Operação Calabar investiga oficiais da Polícia Militar

Por Gustavo Carvalho e Thiago Soares
Um depoimento sigiloso de um delator ao Grupo de Atuação Especial de Combate ao Crime Organizado (Gaeco) aponta para a participação de dois oficiais da Polícia Militar - um capitão e um tenente - no esquema de pagamento de propina para que policiais do 7ºBPM (São Gonçalo) não reprimissem o tráfico em favelas de São Gonçalo. O envolvimento de PMs com bandidos foi revelado durante a Operação Calabar, deflagrada por agentes da Divisão de Homicídios de Niterói, Itaboraí e São Gonçalo (DHNISG), na última quinta-feira.

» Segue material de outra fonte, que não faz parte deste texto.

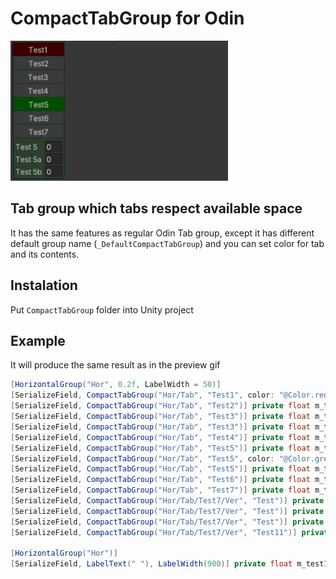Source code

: # CompactTabGroup for Odin

![](Images/Animation.gif)

## Tab group which tabs respect available space

It has the same features as regular Odin Tab group, except it has different default group name (`_DefaultCompactTabGroup`) and you can set color for tab and its contents.

## Instalation

Put `CompactTabGroup` folder into Unity project

## Example

It will produce the same result as in the preview gif

```cs
[HorizontalGroup("Hor", 0.2f, LabelWidth = 50)]
[SerializeField, CompactTabGroup("Hor/Tab", "Test1", color: "@Color.red")] private float m_test1;
[SerializeField, CompactTabGroup("Hor/Tab", "Test2")] private float m_test2;
[SerializeField, CompactTabGroup("Hor/Tab", "Test3")] private float m_test3;
[SerializeField, CompactTabGroup("Hor/Tab", "Test3")] private float m_test3a;
[SerializeField, CompactTabGroup("Hor/Tab", "Test4")] private float m_test4;
[SerializeField, CompactTabGroup("Hor/Tab", "Test5")] private float m_test5;
[SerializeField, CompactTabGroup("Hor/Tab", "Test5", color: "@Color.green")] private float m_test5a;
[SerializeField, CompactTabGroup("Hor/Tab", "Test5")] private float m_test5b;
[SerializeField, CompactTabGroup("Hor/Tab", "Test6")] private float m_test6;
[SerializeField, CompactTabGroup("Hor/Tab", "Test7")] private float m_test7;
[SerializeField, CompactTabGroup("Hor/Tab/Test7/Ver", "Test")] private float m_test8;
[SerializeField, CompactTabGroup("Hor/Tab/Test7/Ver", "Test")] private float m_test8a;
[SerializeField, CompactTabGroup("Hor/Tab/Test7/Ver", "Test")] private float m_test8b;
[SerializeField, CompactTabGroup("Hor/Tab/Test7/Ver", "Test11")] private float m_test9;

[HorizontalGroup("Hor")]
[SerializeField, LabelText(" "), LabelWidth(900)] private float m_test1a;
```
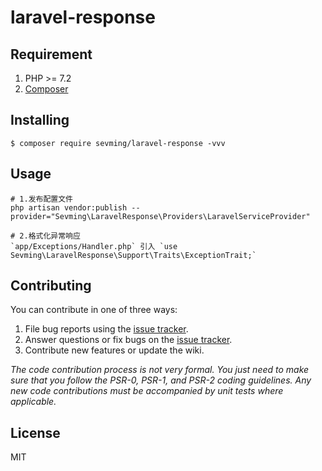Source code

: <h1 align="left">laravel-response</h1>

## Requirement
1. PHP >= 7.2
2. [Composer](https://getcomposer.org/)


## Installing
```shell
$ composer require sevming/laravel-response -vvv
```

## Usage
```shell
# 1.发布配置文件
php artisan vendor:publish --provider="Sevming\LaravelResponse\Providers\LaravelServiceProvider"

# 2.格式化异常响应
`app/Exceptions/Handler.php` 引入 `use Sevming\LaravelResponse\Support\Traits\ExceptionTrait;`
```

## Contributing

You can contribute in one of three ways:

1. File bug reports using the [issue tracker](https://github.com/sevming/laravel-response/issues).
2. Answer questions or fix bugs on the [issue tracker](https://github.com/sevming/laravel-response/issues).
3. Contribute new features or update the wiki.

_The code contribution process is not very formal. You just need to make sure that you follow the PSR-0, PSR-1, and PSR-2 coding guidelines. Any new code contributions must be accompanied by unit tests where applicable._

## License

MIT
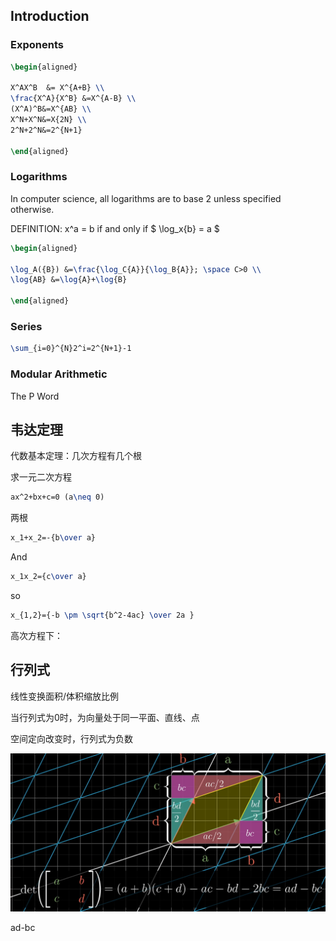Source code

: ## Introduction


### Exponents

```tex
\begin{aligned}

X^AX^B  &= X^{A+B} \\
\frac{X^A}{X^B} &=X^{A-B} \\
(X^A)^B&=X^{AB} \\
X^N+X^N&=X{2N} \\
2^N+2^N&=2^{N+1}

\end{aligned}
```



### Logarithms
In computer science, all logarithms are to base 2 unless specified otherwise.

DEFINITION: x^a = b if and only if $ \log_x{b} = a $
```tex
\begin{aligned}

\log_A({B}) &=\frac{\log_C{A}}{\log_B{A}}; \space C>0 \\
\log{AB} &=\log{A}+\log{B}

\end{aligned}
```

### Series

```tex
\sum_{i=0}^{N}2^i=2^{N+1}-1
```

### Modular Arithmetic

The P Word

## 韦达定理

代数基本定理：几次方程有几个根

求一元二次方程
```tex
ax^2+bx+c=0 (a\neq 0)
```

两根
```tex
x_1+x_2=-{b\over a}
```
And
```tex
x_1x_2={c\over a}
```
so
```tex
x_{1,2}={-b \pm \sqrt{b^2-4ac} \over 2a }
```

高次方程下：



## 行列式

线性变换面积/体积缩放比例

当行列式为0时，为向量处于同一平面、直线、点

空间定向改变时，行列式为负数

![image-20200302130934963](./images/determinant.png)

ad-bc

No documento, ao qual OSG teve acesso, o colaborador - que atuava como informante (X-9) dos policiais corruptos - conta que um sargento alertou um oficial de que agentes do Destacamento de Policiamento Ostensivo (DPO) de Santa Luzia estavam “atrapalhando a relação da PM com o tráfico”. Por isso, o oficial teria orientado que o pagamento do “arrego” fosse feito no DPO do Jardim Catarina e proibiu que os militares fizessem operações nas chamadas “comunidades parceiras”.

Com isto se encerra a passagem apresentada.